Anaconda claims that the natural sharing of EFI System Partition across multiple OS is not supported, neither for Install nor for Update:
"EFI install from DVD forgets previous EFI boot" https://bugzilla.redhat.com/show_bug.cgi?id=809963#c7 "As far as sharing the same /boot/efi directory between installs, we don't support that -- a new copy of the grub.efi binary is written as well as a new grub.conf."
Unrelated. It created this HFS+ /boot/efi during the first install. And for subsequent installs, it doesn't replace, delete, or reuse it. If I do a Replace Existing 10 times, I end up with 11 of these 200MB HFS+ partitions.
Chris Murphy
TC5 Live Desktop burned to actual media is not EFI bootable on MBP41. The only option for the media is "Windows". I'm not sure if this regression occurred in TC4 or TC5.
Chris Murphy
Some feedback from a succefull installation of F17 TC4 on a Macbook Air 13" (Model number A1369). Unfortunately the TC5 didn't boot. For TC4 we had to change label grub option to LIVE in order to boot. Is this a typo?

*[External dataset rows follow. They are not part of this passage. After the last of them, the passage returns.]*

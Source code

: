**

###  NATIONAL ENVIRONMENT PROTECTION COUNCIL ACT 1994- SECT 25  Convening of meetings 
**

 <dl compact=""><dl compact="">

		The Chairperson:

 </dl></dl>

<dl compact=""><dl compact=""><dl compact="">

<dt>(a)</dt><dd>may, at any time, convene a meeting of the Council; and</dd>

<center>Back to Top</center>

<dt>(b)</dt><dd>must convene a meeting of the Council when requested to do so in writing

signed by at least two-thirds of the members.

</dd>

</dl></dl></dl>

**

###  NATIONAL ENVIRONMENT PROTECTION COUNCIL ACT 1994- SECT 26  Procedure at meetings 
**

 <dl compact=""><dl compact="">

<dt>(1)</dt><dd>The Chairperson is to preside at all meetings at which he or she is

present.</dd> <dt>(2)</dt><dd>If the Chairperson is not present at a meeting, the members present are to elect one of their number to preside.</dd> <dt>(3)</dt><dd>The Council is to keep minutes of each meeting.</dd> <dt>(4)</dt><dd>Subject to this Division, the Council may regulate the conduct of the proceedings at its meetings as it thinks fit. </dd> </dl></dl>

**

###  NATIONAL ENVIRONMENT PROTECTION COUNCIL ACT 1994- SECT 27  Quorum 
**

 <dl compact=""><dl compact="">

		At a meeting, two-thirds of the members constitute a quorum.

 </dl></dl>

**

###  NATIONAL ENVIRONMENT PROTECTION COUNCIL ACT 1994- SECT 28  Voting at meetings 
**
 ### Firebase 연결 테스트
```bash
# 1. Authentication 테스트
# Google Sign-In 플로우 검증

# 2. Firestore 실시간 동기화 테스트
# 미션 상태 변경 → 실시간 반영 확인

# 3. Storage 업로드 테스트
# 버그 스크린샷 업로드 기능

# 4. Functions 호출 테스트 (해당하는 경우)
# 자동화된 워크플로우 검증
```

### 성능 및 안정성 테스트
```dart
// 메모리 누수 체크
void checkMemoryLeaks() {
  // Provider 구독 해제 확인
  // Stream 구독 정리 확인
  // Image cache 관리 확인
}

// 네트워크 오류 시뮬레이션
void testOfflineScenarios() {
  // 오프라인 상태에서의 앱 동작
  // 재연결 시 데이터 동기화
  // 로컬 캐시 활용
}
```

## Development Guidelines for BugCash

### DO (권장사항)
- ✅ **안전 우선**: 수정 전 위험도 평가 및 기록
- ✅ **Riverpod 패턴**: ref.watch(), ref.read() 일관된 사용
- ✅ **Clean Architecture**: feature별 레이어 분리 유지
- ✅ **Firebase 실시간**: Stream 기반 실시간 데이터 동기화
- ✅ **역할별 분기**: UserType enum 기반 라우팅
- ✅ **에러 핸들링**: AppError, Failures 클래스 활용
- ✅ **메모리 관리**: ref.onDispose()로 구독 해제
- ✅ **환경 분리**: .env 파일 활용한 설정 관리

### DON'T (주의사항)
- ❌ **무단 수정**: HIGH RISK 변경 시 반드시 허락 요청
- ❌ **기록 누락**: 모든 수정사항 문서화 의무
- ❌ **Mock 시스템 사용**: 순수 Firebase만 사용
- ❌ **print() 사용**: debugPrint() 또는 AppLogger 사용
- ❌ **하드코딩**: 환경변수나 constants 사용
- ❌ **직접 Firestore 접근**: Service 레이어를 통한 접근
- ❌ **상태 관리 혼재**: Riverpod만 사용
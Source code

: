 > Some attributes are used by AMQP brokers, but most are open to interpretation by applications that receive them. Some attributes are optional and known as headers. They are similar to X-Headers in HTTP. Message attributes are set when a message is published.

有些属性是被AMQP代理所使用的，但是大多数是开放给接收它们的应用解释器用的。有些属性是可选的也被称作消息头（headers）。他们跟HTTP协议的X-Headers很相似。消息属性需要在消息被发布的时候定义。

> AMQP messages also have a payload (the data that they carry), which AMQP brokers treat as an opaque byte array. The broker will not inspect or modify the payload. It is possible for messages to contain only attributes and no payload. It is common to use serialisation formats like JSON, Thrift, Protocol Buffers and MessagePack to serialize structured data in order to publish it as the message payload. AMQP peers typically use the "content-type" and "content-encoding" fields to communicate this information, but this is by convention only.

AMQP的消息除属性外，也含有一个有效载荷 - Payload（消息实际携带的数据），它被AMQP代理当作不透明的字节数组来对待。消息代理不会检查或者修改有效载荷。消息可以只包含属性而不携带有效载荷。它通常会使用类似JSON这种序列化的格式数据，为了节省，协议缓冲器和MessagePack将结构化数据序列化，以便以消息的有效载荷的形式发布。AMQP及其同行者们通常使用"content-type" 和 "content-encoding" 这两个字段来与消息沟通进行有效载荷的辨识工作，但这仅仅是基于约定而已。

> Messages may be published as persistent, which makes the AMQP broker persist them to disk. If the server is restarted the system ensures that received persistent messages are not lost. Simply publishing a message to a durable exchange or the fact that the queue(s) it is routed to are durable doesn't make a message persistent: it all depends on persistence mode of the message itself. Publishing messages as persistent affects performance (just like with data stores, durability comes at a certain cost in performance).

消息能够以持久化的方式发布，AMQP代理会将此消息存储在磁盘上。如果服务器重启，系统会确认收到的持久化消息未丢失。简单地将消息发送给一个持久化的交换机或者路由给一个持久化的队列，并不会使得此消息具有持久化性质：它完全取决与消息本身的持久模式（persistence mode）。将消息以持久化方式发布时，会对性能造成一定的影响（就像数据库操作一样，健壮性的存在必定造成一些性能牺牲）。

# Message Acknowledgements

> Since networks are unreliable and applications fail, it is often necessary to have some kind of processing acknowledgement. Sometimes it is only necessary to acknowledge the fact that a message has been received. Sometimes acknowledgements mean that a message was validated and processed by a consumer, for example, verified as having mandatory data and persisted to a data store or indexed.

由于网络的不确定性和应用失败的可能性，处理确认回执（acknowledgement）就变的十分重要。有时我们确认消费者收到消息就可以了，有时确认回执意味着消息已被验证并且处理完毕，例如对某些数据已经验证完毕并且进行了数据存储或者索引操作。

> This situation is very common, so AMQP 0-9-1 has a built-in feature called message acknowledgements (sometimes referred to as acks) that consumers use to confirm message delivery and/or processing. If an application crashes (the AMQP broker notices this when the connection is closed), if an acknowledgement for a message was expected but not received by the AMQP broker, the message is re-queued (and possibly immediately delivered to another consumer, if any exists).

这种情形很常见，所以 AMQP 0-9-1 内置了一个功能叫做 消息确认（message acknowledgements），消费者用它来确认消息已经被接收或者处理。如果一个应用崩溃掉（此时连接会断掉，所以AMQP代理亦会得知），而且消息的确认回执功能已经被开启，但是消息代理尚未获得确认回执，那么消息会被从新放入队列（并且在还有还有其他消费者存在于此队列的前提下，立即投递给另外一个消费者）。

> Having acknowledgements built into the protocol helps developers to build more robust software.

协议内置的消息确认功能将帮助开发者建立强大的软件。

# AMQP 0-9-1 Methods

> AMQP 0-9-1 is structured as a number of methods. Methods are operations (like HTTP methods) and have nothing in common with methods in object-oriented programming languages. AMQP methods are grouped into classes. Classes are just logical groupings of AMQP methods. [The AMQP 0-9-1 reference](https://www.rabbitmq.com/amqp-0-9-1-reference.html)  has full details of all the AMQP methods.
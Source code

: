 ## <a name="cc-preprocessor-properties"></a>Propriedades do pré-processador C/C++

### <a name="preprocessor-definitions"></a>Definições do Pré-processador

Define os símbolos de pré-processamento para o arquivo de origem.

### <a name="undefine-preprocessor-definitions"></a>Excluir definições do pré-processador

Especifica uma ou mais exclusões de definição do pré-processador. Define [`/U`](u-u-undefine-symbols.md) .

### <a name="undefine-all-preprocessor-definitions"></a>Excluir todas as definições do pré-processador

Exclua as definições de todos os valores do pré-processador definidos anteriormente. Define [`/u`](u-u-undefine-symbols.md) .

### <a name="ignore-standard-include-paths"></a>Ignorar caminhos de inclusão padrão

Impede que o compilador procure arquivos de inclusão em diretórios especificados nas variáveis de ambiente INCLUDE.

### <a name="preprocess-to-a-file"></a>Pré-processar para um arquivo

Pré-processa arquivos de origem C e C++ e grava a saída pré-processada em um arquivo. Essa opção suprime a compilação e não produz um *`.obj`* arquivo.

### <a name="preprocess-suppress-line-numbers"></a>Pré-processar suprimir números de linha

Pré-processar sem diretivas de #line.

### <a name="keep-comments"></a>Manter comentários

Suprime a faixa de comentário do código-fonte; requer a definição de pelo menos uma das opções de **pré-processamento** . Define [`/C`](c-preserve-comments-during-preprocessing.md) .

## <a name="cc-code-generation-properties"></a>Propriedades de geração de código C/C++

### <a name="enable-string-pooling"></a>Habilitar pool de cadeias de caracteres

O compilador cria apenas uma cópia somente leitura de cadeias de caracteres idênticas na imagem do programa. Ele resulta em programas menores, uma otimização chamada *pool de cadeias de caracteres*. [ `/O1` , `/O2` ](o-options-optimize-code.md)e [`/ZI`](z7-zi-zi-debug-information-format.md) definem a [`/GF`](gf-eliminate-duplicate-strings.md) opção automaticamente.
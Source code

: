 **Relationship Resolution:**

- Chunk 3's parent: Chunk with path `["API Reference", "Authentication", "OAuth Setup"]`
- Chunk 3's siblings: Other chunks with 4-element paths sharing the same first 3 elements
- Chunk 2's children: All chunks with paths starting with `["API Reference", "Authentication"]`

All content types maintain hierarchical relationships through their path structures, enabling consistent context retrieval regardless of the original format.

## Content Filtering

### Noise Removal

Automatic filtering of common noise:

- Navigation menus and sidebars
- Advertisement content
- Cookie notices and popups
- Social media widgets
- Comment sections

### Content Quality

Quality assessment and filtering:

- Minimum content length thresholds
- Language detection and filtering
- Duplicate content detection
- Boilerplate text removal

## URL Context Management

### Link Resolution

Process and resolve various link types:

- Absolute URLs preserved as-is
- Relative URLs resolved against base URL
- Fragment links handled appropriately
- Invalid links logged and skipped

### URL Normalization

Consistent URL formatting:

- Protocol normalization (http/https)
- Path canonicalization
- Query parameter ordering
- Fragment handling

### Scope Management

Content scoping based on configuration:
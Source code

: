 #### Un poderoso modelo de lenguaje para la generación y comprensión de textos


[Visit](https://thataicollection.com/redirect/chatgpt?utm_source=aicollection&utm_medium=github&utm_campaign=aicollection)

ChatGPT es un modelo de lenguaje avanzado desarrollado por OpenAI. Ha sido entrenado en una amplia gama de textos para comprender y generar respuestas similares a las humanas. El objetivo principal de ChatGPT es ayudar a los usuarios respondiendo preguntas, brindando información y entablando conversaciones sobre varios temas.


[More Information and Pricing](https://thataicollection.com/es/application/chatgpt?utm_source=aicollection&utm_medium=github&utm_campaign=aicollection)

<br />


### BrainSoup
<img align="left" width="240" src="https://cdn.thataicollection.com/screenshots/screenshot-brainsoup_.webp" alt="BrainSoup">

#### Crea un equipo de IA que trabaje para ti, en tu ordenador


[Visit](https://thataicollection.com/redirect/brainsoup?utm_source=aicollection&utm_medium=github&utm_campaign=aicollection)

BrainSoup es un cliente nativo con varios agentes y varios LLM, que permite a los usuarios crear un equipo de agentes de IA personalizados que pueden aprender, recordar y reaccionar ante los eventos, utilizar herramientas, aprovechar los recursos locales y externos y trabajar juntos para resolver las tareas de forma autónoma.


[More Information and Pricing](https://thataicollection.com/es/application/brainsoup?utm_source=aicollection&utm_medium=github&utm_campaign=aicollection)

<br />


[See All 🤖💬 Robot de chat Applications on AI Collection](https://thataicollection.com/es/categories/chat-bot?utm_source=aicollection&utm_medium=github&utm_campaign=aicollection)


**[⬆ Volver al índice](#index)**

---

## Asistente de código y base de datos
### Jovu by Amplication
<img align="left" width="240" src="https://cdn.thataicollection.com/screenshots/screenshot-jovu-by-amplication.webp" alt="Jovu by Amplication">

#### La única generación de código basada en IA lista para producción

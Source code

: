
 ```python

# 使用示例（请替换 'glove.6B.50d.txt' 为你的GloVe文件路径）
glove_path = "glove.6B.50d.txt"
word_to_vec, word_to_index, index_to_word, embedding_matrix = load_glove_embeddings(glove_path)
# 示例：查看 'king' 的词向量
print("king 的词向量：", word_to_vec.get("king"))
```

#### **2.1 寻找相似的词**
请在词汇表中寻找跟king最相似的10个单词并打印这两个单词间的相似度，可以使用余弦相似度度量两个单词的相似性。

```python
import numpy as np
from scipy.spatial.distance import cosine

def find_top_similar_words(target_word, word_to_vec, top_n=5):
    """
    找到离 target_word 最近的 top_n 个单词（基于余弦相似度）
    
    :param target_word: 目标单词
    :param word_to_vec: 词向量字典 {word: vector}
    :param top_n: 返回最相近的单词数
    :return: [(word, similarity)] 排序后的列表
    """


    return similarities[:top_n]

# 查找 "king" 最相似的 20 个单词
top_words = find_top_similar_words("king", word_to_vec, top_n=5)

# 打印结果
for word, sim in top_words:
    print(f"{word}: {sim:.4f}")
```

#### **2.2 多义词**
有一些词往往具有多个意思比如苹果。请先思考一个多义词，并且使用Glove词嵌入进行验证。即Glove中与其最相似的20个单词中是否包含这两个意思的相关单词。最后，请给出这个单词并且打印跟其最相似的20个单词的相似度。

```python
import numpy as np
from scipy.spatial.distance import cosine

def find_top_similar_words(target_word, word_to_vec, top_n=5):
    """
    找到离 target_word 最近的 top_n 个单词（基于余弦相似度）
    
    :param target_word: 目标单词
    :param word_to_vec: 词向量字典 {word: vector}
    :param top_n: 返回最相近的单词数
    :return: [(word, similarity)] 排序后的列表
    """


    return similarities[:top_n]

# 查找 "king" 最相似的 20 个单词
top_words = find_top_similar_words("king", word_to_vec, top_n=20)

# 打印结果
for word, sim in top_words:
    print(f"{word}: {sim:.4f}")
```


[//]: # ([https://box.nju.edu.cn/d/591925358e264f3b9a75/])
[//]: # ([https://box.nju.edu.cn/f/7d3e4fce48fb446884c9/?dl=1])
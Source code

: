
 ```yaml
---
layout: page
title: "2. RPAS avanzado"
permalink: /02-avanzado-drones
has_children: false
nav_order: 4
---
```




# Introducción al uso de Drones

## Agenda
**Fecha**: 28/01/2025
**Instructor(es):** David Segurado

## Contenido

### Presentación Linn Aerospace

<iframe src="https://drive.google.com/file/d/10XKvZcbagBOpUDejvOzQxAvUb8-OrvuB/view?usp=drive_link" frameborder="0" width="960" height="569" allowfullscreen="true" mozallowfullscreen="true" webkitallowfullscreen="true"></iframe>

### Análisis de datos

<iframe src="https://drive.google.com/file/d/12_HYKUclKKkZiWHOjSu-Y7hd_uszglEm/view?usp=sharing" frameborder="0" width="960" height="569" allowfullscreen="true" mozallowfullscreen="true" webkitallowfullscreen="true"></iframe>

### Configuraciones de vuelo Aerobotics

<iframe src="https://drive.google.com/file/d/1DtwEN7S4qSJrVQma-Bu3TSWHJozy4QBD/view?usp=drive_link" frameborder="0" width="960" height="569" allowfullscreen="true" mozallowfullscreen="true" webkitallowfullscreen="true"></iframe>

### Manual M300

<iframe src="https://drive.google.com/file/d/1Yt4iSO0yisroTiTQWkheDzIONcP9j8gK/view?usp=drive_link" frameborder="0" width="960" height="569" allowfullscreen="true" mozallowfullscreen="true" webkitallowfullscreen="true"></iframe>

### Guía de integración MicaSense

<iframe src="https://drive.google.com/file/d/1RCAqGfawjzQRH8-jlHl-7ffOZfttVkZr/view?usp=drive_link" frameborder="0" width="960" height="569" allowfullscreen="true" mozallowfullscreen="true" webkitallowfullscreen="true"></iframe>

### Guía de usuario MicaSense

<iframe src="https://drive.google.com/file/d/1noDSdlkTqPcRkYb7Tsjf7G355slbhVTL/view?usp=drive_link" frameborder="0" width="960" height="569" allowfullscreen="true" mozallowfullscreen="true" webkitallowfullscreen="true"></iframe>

Anaconda worked just fine and installation was completed succefully. Only thing didn't work as expected is that grub overwrited OsX bootloader but didn't create an OsX menu entry. We manually had to add a chainloader menu entry for /usr/share/standalone/i386/boot.efi
Other than that everything seems to work great.
On Mon, 2012-05-14 at 09:07 -0600, Chris Murphy wrote:
TC5 Live Desktop burned to actual media is not EFI bootable on MBP41. The only option for the media is "Windows". I'm not sure if this regression occurred in TC4 or TC5.
As noted in https://bugzilla.redhat.com/show_bug.cgi?id=810104 , this turns out to be because a stale livecd-tools build was in the 'bleed' repo used for sideloading builds into TC/RC composes, so we built TC4 and TC5 with that old livecd-tools instead of the newest one. This should be resolved for TC6/RC1.